== Segment start ==
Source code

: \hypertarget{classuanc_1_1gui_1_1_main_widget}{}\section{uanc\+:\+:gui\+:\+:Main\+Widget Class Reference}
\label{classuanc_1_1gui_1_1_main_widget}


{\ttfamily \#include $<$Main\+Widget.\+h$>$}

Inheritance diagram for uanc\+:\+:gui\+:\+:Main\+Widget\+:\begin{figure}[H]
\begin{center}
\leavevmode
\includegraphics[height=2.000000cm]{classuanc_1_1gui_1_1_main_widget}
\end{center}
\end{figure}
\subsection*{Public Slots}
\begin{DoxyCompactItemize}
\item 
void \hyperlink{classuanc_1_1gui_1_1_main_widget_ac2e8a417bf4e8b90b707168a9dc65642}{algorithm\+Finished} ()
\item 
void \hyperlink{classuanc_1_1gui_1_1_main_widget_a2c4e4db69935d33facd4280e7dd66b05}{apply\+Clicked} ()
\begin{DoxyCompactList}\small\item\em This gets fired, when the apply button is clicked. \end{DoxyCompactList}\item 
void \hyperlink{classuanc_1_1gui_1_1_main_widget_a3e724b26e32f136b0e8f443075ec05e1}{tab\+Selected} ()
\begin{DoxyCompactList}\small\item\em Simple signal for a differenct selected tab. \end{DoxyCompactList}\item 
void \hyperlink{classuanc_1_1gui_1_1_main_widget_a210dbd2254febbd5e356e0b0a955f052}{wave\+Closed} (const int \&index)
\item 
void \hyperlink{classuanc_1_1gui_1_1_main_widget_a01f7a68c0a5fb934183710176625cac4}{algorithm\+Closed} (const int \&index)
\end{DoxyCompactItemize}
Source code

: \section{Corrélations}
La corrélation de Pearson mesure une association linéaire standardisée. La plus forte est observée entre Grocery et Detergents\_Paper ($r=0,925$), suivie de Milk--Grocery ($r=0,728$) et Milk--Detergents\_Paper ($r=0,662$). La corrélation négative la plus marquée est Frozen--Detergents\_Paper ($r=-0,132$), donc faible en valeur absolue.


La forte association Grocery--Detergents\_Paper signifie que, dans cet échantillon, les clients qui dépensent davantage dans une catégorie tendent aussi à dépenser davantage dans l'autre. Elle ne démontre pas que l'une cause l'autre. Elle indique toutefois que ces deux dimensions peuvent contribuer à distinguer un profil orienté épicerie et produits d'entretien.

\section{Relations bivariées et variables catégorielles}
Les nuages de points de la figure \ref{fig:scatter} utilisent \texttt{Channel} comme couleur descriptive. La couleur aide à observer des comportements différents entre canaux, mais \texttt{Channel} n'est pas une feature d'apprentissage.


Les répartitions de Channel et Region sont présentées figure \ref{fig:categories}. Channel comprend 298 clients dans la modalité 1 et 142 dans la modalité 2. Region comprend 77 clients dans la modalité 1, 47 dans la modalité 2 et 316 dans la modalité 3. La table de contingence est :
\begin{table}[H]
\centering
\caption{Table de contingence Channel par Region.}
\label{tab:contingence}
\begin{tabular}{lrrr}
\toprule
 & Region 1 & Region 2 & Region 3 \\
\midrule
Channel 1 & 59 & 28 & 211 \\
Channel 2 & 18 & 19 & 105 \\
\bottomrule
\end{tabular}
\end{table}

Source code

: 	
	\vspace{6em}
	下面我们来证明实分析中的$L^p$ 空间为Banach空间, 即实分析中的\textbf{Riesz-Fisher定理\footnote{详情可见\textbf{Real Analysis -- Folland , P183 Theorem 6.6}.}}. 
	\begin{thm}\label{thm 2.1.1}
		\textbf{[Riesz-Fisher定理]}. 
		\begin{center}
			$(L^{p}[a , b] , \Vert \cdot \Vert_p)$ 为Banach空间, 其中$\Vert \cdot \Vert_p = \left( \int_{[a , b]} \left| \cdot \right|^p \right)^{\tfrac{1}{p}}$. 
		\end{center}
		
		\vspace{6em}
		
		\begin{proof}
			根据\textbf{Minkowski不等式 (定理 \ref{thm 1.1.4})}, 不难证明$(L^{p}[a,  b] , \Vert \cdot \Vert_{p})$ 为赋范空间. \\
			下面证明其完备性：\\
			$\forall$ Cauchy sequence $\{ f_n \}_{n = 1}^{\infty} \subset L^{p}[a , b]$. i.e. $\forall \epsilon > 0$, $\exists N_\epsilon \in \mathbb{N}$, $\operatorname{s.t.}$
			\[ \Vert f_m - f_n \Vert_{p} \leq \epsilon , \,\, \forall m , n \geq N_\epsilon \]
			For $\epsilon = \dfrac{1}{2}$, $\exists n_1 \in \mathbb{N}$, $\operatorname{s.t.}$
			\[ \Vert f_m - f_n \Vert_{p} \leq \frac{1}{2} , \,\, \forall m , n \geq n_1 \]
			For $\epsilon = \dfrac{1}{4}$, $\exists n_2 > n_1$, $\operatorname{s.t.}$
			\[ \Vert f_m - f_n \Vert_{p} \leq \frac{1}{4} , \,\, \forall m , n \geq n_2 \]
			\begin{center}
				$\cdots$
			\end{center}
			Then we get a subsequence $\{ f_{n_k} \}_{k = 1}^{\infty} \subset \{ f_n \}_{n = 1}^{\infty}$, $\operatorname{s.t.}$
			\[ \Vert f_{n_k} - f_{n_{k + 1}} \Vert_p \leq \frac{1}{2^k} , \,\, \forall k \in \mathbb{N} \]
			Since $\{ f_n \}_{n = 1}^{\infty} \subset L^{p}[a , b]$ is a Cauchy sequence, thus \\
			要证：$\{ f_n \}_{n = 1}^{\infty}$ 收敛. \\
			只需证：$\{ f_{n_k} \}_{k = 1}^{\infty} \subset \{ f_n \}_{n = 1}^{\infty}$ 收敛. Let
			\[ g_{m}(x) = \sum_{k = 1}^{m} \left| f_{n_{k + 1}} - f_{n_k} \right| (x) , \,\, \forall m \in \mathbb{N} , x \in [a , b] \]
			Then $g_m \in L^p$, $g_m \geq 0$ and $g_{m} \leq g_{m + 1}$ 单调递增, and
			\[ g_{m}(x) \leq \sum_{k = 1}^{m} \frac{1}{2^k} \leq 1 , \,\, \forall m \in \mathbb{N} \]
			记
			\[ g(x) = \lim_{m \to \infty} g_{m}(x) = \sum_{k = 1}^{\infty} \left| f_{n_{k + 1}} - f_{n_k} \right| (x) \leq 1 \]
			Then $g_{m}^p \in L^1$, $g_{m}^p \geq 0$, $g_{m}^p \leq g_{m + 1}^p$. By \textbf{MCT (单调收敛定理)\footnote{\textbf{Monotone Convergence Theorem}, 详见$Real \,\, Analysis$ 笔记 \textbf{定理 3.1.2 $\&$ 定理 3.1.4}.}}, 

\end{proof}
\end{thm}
== Segment end ==
- _Work task_: Without omitting anything, retype all of the material above exactly.

- _Response to the exercise_:
Source code

: \hypertarget{classuanc_1_1gui_1_1_main_widget}{}\section{uanc\+:\+:gui\+:\+:Main\+Widget Class Reference}
\label{classuanc_1_1gui_1_1_main_widget}


{\ttfamily \#include $<$Main\+Widget.\+h$>$}

Inheritance diagram for uanc\+:\+:gui\+:\+:Main\+Widget\+:\begin{figure}[H]
\begin{center}
\leavevmode
\includegraphics[height=2.000000cm]{classuanc_1_1gui_1_1_main_widget}
\end{center}
\end{figure}
\subsection*{Public Slots}
\begin{DoxyCompactItemize}
\item 
void \hyperlink{classuanc_1_1gui_1_1_main_widget_ac2e8a417bf4e8b90b707168a9dc65642}{algorithm\+Finished} ()
\item 
void \hyperlink{classuanc_1_1gui_1_1_main_widget_a2c4e4db69935d33facd4280e7dd66b05}{apply\+Clicked} ()
\begin{DoxyCompactList}\small\item\em This gets fired, when the apply button is clicked. \end{DoxyCompactList}\item 
void \hyperlink{classuanc_1_1gui_1_1_main_widget_a3e724b26e32f136b0e8f443075ec05e1}{tab\+Selected} ()
\begin{DoxyCompactList}\small\item\em Simple signal for a differenct selected tab. \end{DoxyCompactList}\item 
void \hyperlink{classuanc_1_1gui_1_1_main_widget_a210dbd2254febbd5e356e0b0a955f052}{wave\+Closed} (const int \&index)
\item 
void \hyperlink{classuanc_1_1gui_1_1_main_widget_a01f7a68c0a5fb934183710176625cac4}{algorithm\+Closed} (const int \&index)
\end{DoxyCompactItemize}
Source code

: \section{Corrélations}
La corrélation de Pearson mesure une association linéaire standardisée. La plus forte est observée entre Grocery et Detergents\_Paper ($r=0,925$), suivie de Milk--Grocery ($r=0,728$) et Milk--Detergents\_Paper ($r=0,662$). La corrélation négative la plus marquée est Frozen--Detergents\_Paper ($r=-0,132$), donc faible en valeur absolue.


La forte association Grocery--Detergents\_Paper signifie que, dans cet échantillon, les clients qui dépensent davantage dans une catégorie tendent aussi à dépenser davantage dans l'autre. Elle ne démontre pas que l'une cause l'autre. Elle indique toutefois que ces deux dimensions peuvent contribuer à distinguer un profil orienté épicerie et produits d'entretien.

\section{Relations bivariées et variables catégorielles}
Les nuages de points de la figure \ref{fig:scatter} utilisent \texttt{Channel} comme couleur descriptive. La couleur aide à observer des comportements différents entre canaux, mais \texttt{Channel} n'est pas une feature d'apprentissage.


Les répartitions de Channel et Region sont présentées figure \ref{fig:categories}. Channel comprend 298 clients dans la modalité 1 et 142 dans la modalité 2. Region comprend 77 clients dans la modalité 1, 47 dans la modalité 2 et 316 dans la modalité 3. La table de contingence est :
\begin{table}[H]
\centering
\caption{Table de contingence Channel par Region.}
\label{tab:contingence}
\begin{tabular}{lrrr}
\toprule
 & Region 1 & Region 2 & Region 3 \\
\midrule
Channel 1 & 59 & 28 & 211 \\
Channel 2 & 18 & 19 & 105 \\
\bottomrule
\end{tabular}
\end{table}

Source code

: 	
	\vspace{6em}
	下面我们来证明实分析中的$L^p$ 空间为Banach空间, 即实分析中的\textbf{Riesz-Fisher定理\footnote{详情可见\textbf{Real Analysis -- Folland , P183 Theorem 6.6}.}}. 
	\begin{thm}\label{thm 2.1.1}
		\textbf{[Riesz-Fisher定理]}. 
		\begin{center}
			$(L^{p}[a , b] , \Vert \cdot \Vert_p)$ 为Banach空间, 其中$\Vert \cdot \Vert_p = \left( \int_{[a , b]} \left| \cdot \right|^p \right)^{\tfrac{1}{p}}$. 
		\end{center}
		
		\vspace{6em}
		
		\begin{proof}
			根据\textbf{Minkowski不等式 (定理 \ref{thm 1.1.4})}, 不难证明$(L^{p}[a,  b] , \Vert \cdot \Vert_{p})$ 为赋范空间. \\
			下面证明其完备性：\\
			$\forall$ Cauchy sequence $\{ f_n \}_{n = 1}^{\infty} \subset L^{p}[a , b]$. i.e. $\forall \epsilon > 0$, $\exists N_\epsilon \in \mathbb{N}$, $\operatorname{s.t.}$
			\[ \Vert f_m - f_n \Vert_{p} \leq \epsilon , \,\, \forall m , n \geq N_\epsilon \]
			For $\epsilon = \dfrac{1}{2}$, $\exists n_1 \in \mathbb{N}$, $\operatorname{s.t.}$
			\[ \Vert f_m - f_n \Vert_{p} \leq \frac{1}{2} , \,\, \forall m , n \geq n_1 \]
			For $\epsilon = \dfrac{1}{4}$, $\exists n_2 > n_1$, $\operatorname{s.t.}$
			\[ \Vert f_m - f_n \Vert_{p} \leq \frac{1}{4} , \,\, \forall m , n \geq n_2 \]
			\begin{center}
				$\cdots$
			\end{center}
			Then we get a subsequence $\{ f_{n_k} \}_{k = 1}^{\infty} \subset \{ f_n \}_{n = 1}^{\infty}$, $\operatorname{s.t.}$
			\[ \Vert f_{n_k} - f_{n_{k + 1}} \Vert_p \leq \frac{1}{2^k} , \,\, \forall k \in \mathbb{N} \]
			Since $\{ f_n \}_{n = 1}^{\infty} \subset L^{p}[a , b]$ is a Cauchy sequence, thus \\
			要证：$\{ f_n \}_{n = 1}^{\infty}$ 收敛. \\
			只需证：$\{ f_{n_k} \}_{k = 1}^{\infty} \subset \{ f_n \}_{n = 1}^{\infty}$ 收敛. Let
			\[ g_{m}(x) = \sum_{k = 1}^{m} \left| f_{n_{k + 1}} - f_{n_k} \right| (x) , \,\, \forall m \in \mathbb{N} , x \in [a , b] \]
			Then $g_m \in L^p$, $g_m \geq 0$ and $g_{m} \leq g_{m + 1}$ 单调递增, and
			\[ g_{m}(x) \leq \sum_{k = 1}^{m} \frac{1}{2^k} \leq 1 , \,\, \forall m \in \mathbb{N} \]
			记
			\[ g(x) = \lim_{m \to \infty} g_{m}(x) = \sum_{k = 1}^{\infty} \left| f_{n_{k + 1}} - f_{n_k} \right| (x) \leq 1 \]
			Then $g_{m}^p \in L^1$, $g_{m}^p \geq 0$, $g_{m}^p \leq g_{m + 1}^p$. By \textbf{MCT (单调收敛定理)\footnote{\textbf{Monotone Convergence Theorem}, 详见$Real \,\, Analysis$ 笔记 \textbf{定理 3.1.2 $\&$ 定理 3.1.4}.}}, 

\end{proof}
\end{thm}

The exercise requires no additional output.